As 2016 gets underway, companies should be mindful that regulators are paying close attention to automatic recurring debit transactions. If reviewing your recurring debit transaction consent procedures was not already one of your New Year’s resolutions, it may be worth making it a late addition.
The Consumer Financial Protection Bureau (CFPB) signaled in a compliance bulletin late last year that it is scrutinizing automatic recurring debit transactions to ensure that companies are obtaining proper consent from consumers. Such transactions are regulated by the Electronic Fund Transfer Act (EFTA) and its implementing regulation, Regulation E.
EFTA and Reg. E
Under EFTA and Regulation E, electronic fund transfers such as automatic recurring debit transactions can only be authorized “by a writing signed or similarly authenticated by the consumer.” That’s not as scary as it sounds – authorization can be obtained electronically or even over the phone so long as it is recorded and kept on record – but the regulations are fairly specific and authorization procedures should be carefully reviewed to ensure compliance.

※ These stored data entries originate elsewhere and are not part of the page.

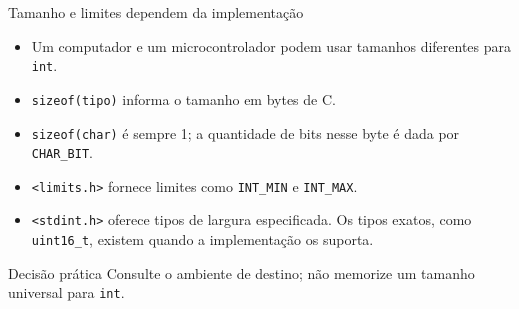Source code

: \begin{frame}{Tamanho e limites dependem da implementação}
\begin{itemize}
\item Um computador e um microcontrolador podem usar tamanhos diferentes para \texttt{int}.
\item \texttt{sizeof(tipo)} informa o tamanho em bytes de C.
\item \texttt{sizeof(char)} é sempre 1; a quantidade de bits nesse byte é dada por \texttt{CHAR\_BIT}.
\item \texttt{<limits.h>} fornece limites como \texttt{INT\_MIN} e \texttt{INT\_MAX}.
\item \texttt{<stdint.h>} oferece tipos de largura especificada. Os tipos exatos, como \texttt{uint16\_t}, existem quando a implementação os suporta.
\end{itemize}
\begin{block}{Decisão prática}
Consulte o ambiente de destino; não memorize um tamanho universal para \texttt{int}.
\end{block}
\end{frame}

Another thing to keep in mind: companies must provide a copy of the authorization to consumers, whether electronically or on paper, and the CFPB suggests that the copy should be provided before the first debit transaction is processed.
What’s the Bottom Line?
For now, the CFPB is just reminding companies of their obligations under EFTA and Regulation E. It notes that during a recent review, the CFPB found that many companies are not fully compliant with the regulations. The CFPB singled out companies engaging in mortgage servicing, student loan servicing, debt collection, and short-term, small-dollar lending, in particular. Now that it’s reminded companies of their obligations, it’s a good bet that the CFPB will be cracking down on non-compliant companies in the not too distant future.
Companies looking to get 2016 off on the right foot are advised to take a close look at their own procedures if they want to avoid regulatory scrutiny.